Stored data:

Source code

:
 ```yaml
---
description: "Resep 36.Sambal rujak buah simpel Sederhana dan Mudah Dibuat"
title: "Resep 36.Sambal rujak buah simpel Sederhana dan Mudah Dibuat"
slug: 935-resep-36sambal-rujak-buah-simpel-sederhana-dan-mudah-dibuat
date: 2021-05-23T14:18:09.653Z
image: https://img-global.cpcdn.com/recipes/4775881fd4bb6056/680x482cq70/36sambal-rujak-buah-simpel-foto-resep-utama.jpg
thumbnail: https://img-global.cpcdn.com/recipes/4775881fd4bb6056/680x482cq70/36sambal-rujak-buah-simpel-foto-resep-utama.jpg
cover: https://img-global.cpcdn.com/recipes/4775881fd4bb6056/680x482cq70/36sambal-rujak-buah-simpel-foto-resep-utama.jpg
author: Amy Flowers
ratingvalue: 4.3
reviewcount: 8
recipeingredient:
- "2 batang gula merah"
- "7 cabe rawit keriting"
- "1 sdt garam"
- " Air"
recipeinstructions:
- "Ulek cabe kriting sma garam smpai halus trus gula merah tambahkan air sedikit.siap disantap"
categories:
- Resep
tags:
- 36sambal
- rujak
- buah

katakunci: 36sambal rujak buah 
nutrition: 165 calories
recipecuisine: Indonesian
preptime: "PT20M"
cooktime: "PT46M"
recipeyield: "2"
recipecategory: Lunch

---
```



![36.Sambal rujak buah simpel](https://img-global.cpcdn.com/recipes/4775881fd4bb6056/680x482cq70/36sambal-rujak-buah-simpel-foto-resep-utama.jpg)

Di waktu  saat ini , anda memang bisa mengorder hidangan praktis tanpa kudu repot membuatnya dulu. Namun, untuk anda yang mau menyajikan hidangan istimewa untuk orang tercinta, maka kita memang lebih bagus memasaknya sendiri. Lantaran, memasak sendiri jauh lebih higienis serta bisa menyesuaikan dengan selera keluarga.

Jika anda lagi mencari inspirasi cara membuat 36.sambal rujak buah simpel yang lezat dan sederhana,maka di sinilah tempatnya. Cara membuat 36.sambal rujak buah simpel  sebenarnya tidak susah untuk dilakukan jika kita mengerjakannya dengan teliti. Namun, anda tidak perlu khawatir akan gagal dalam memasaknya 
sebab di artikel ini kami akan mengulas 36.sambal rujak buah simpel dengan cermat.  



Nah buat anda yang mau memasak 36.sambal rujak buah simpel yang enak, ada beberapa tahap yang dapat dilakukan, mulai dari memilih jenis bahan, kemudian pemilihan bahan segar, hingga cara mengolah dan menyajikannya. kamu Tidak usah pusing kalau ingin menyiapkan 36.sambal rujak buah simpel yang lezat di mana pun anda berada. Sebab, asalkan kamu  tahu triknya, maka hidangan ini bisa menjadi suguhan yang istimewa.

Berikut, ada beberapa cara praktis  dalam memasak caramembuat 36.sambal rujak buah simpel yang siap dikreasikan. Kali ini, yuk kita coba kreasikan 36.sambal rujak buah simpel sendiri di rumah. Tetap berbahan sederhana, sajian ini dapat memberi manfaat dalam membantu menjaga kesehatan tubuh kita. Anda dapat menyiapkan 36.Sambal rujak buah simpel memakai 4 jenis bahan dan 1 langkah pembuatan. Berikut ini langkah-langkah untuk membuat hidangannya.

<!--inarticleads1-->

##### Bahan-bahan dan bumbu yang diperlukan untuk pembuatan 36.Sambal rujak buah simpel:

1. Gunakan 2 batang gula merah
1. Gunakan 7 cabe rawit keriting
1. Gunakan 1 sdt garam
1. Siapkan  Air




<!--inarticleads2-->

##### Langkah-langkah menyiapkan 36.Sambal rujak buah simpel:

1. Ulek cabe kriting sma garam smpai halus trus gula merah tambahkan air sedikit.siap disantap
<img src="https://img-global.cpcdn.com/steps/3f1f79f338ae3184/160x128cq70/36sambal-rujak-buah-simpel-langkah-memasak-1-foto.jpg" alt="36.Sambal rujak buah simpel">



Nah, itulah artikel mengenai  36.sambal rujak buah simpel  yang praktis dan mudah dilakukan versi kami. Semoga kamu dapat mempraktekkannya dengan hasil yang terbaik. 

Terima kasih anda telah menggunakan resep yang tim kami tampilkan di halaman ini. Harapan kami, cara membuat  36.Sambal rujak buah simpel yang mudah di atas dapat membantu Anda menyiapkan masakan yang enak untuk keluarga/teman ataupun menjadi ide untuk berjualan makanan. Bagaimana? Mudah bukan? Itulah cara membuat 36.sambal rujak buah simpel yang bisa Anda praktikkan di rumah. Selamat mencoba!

* * *

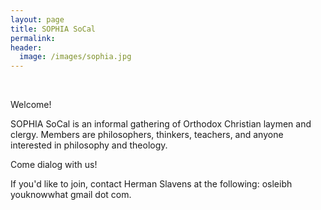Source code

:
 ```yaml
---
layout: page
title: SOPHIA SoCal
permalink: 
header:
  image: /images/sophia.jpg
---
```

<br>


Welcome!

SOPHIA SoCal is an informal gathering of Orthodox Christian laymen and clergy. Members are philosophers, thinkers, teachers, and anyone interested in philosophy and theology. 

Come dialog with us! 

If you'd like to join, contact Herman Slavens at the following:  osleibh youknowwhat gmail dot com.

---

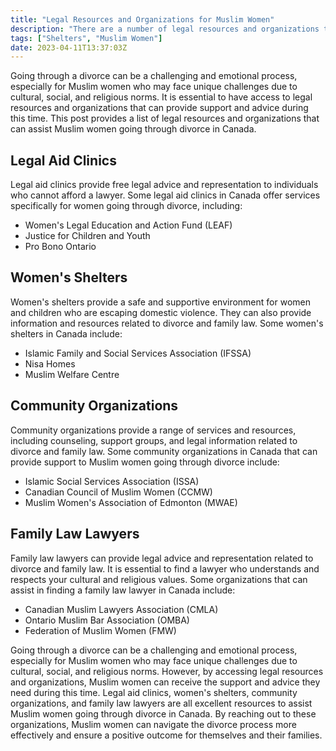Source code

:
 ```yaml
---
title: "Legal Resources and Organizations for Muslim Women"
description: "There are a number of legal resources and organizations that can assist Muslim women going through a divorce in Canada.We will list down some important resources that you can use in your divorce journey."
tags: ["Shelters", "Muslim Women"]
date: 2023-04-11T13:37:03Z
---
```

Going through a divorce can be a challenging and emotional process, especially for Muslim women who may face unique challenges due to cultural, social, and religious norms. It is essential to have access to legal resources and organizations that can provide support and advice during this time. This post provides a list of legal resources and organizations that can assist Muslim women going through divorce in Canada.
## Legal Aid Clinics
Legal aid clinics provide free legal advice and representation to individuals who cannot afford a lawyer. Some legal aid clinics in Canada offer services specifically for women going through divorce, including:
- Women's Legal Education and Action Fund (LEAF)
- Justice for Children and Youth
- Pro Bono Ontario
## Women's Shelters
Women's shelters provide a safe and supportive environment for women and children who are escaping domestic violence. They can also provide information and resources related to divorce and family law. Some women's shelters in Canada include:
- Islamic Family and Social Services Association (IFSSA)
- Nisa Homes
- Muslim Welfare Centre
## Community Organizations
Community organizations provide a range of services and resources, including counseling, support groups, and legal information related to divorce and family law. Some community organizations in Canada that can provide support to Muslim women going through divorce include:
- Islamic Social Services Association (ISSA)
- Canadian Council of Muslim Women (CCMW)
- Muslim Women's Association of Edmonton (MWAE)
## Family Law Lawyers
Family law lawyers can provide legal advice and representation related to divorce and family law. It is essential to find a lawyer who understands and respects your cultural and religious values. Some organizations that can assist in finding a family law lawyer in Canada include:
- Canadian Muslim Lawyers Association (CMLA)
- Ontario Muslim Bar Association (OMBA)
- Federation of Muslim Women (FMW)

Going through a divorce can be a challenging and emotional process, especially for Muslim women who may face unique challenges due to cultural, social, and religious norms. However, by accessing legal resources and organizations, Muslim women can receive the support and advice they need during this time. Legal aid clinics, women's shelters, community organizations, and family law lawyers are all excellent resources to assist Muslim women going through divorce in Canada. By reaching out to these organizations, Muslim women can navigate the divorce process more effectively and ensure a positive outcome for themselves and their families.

### [DESCRIPTION OF THE TASK]
Read the records above. Show each line that has the string "global".

### [RESULT FOR THIS TASK]
image: https://img-global.cpcdn.com/recipes/4775881fd4bb6056/680x482cq70/36sambal-rujak-buah-simpel-foto-resep-utama.jpg
thumbnail: https://img-global.cpcdn.com/recipes/4775881fd4bb6056/680x482cq70/36sambal-rujak-buah-simpel-foto-resep-utama.jpg
cover: https://img-global.cpcdn.com/recipes/4775881fd4bb6056/680x482cq70/36sambal-rujak-buah-simpel-foto-resep-utama.jpg
![36.Sambal rujak buah simpel](https://img-global.cpcdn.com/recipes/4775881fd4bb6056/680x482cq70/36sambal-rujak-buah-simpel-foto-resep-utama.jpg)
<img src="https://img-global.cpcdn.com/steps/3f1f79f338ae3184/160x128cq70/36sambal-rujak-buah-simpel-langkah-memasak-1-foto.jpg" alt="36.Sambal rujak buah simpel">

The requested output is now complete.